Protéger les salarié-e-s, c’est protéger la population

Photo Eric Roset

de: Guy Zurkinden, rédacteur «Services Publics»

Sur une multitude de lieux de travail, la santé des salarié-e-s n’est pas protégée sérieusement.

La conseillère fédérale (PLR) Karin Keller-Sutter, ex-membre du comité directeur de l’Union patronale suisse, l’a confirmé mercredi (Tribune de Genève, 1er avril 2020). Malgré la forte augmentation du nombre de morts dues au coronavirus, le Conseil fédéral ne veut pas renforcer le lock-out économique. C’est niet aux revendications des syndicats, qui demandent l’arrêt de toutes les activités non essentielles. C’est aussi niet aux professionnel-le-s de la santé, qui appellent à des mesures plus strictes pour enrayer l’épidémie.

Les témoignages sont pourtant accablants. Ils viennent des hôpitaux, des EMS, des commerces, des centres de requérant-e-s d’asile, de la voirie, des chantiers, de la Poste, des usines. Sur une multitude de lieux de travail, la santé des salarié-e-s n’est pas protégée sérieusement. Et il est impossible de contrôler l’application des mesures de sécurité définies par l’Office fédéral de la santé publique. Par ricochet, c’est toute la population qui est mise en danger.

«Les autorités suisses ont fait passer les intérêts économiques avant la santé de la population», résume un chercheur (Le Courrier, 1er avril 2020). Le Conseil fédéral suit en effet largement la ligne définie par les faîtières patronales. À tel point qu’il a décidé de renvoyer au boulot les salarié-e-s les plus vulnérables.

Relayés par la droite dure, les employeurs veulent aller plus loin. Le week-end dernier, ils ont entamé une campagne en faveur d’une reprise plus large du travail. En parallèle, ils ont déjà lancé une série d’attaques visant à restreindre les droits des salarié-e-s – histoire de nous faire payer le prix de la récession qui s’annonce.

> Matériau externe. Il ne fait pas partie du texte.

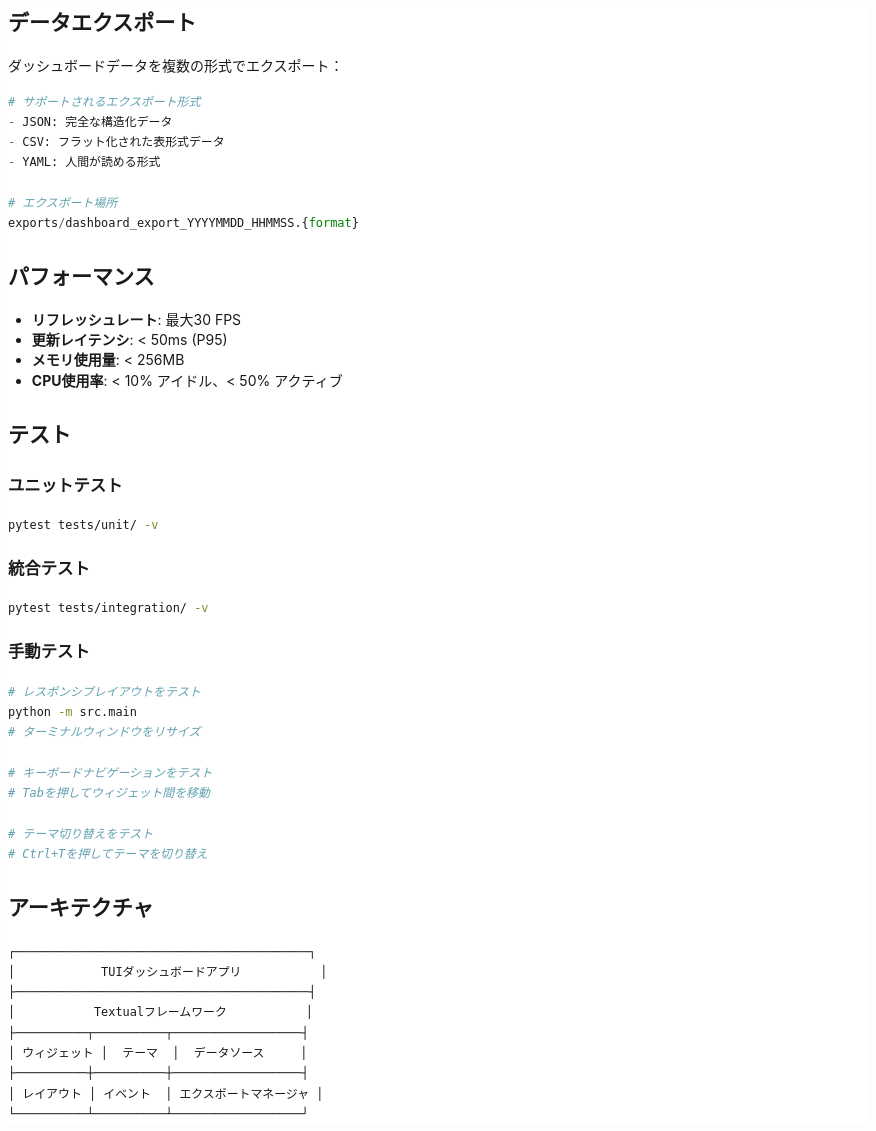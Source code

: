 ## データエクスポート

ダッシュボードデータを複数の形式でエクスポート：

```python
# サポートされるエクスポート形式
- JSON: 完全な構造化データ
- CSV: フラット化された表形式データ
- YAML: 人間が読める形式

# エクスポート場所
exports/dashboard_export_YYYYMMDD_HHMMSS.{format}
```

## パフォーマンス

- **リフレッシュレート**: 最大30 FPS
- **更新レイテンシ**: < 50ms (P95)
- **メモリ使用量**: < 256MB
- **CPU使用率**: < 10% アイドル、< 50% アクティブ

## テスト

### ユニットテスト
```bash
pytest tests/unit/ -v
```

### 統合テスト
```bash
pytest tests/integration/ -v
```

### 手動テスト
```bash
# レスポンシブレイアウトをテスト
python -m src.main
# ターミナルウィンドウをリサイズ

# キーボードナビゲーションをテスト
# Tabを押してウィジェット間を移動

# テーマ切り替えをテスト
# Ctrl+Tを押してテーマを切り替え
```

## アーキテクチャ

```
┌─────────────────────────────────────────┐
│            TUIダッシュボードアプリ           │
├─────────────────────────────────────────┤
│           Textualフレームワーク           │
├──────────┬──────────┬──────────────────┤
│ ウィジェット │  テーマ  │  データソース     │
├──────────┼──────────┼──────────────────┤
│ レイアウト │ イベント  │ エクスポートマネージャ │
└──────────┴──────────┴──────────────────┘
```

La pandémie n’empêche cependant pas les bonnes affaires. Les membres des conseils d'administration et de la direction d'entreprises suisses profitent du contexte pour racheter des actions – ce qui leur permettra de réaliser, plus tard, de juteuses plus-values (ATS, 30 mars 2020). De leur côté, UBS et Credit Suisse augmentent les dividendes versés à leurs actionnaires. C’est une gifle aux 800 000 salarié-e-s aujourd’hui au chômage partiel, aux dizaines de milliers de personnes menacées de licenciement, à toutes celles et ceux qui travaillent malgré le danger.

La santé avant le business!

Face à la crise sanitaire, la réponse des salarié-e-s est souvent admirable – notamment dans le service public. Le personnel de la santé soigne plus que jamais, dans des conditions périlleuses; les enseignant-e-s rivalisent de créativité pour maintenir le lien avec les élèves; les employés de la voirie continuent à ramasser les déchets, malgré les risques; les assistantes socio-éducatives assurent la garde des enfants dont les parents n’ont pas d’autre solution. On pourrait continuer la liste.

La population ne s’y trompe pas. Chaque soir, c’est les personnes au front qu’elle applaudit sur les balcons – pas les autorités politiques. Ce soutien s’accompagne de multiples initiatives solidaires dans les quartiers, les immeubles, etc.

Cette solidarité peut contribuer à renforcer les luttes qui émergent sur certains lieux de travail. Bien que leur nombre soit limité, des actions collectives, souvent créatives, ont permis d’imposer des mesures de sécurité à certains employeurs. Le défi est aujourd’hui d’élargir ces initiatives, autour de deux revendications principales: l’arrêt des activités économiques non essentielles; et la garantie des mesures nécessaires à la protection des salarié-e-s qui restent au boulot.

Tant que ces mesures ne seront pas prises, la sécurité de la population ne sera pas garantie.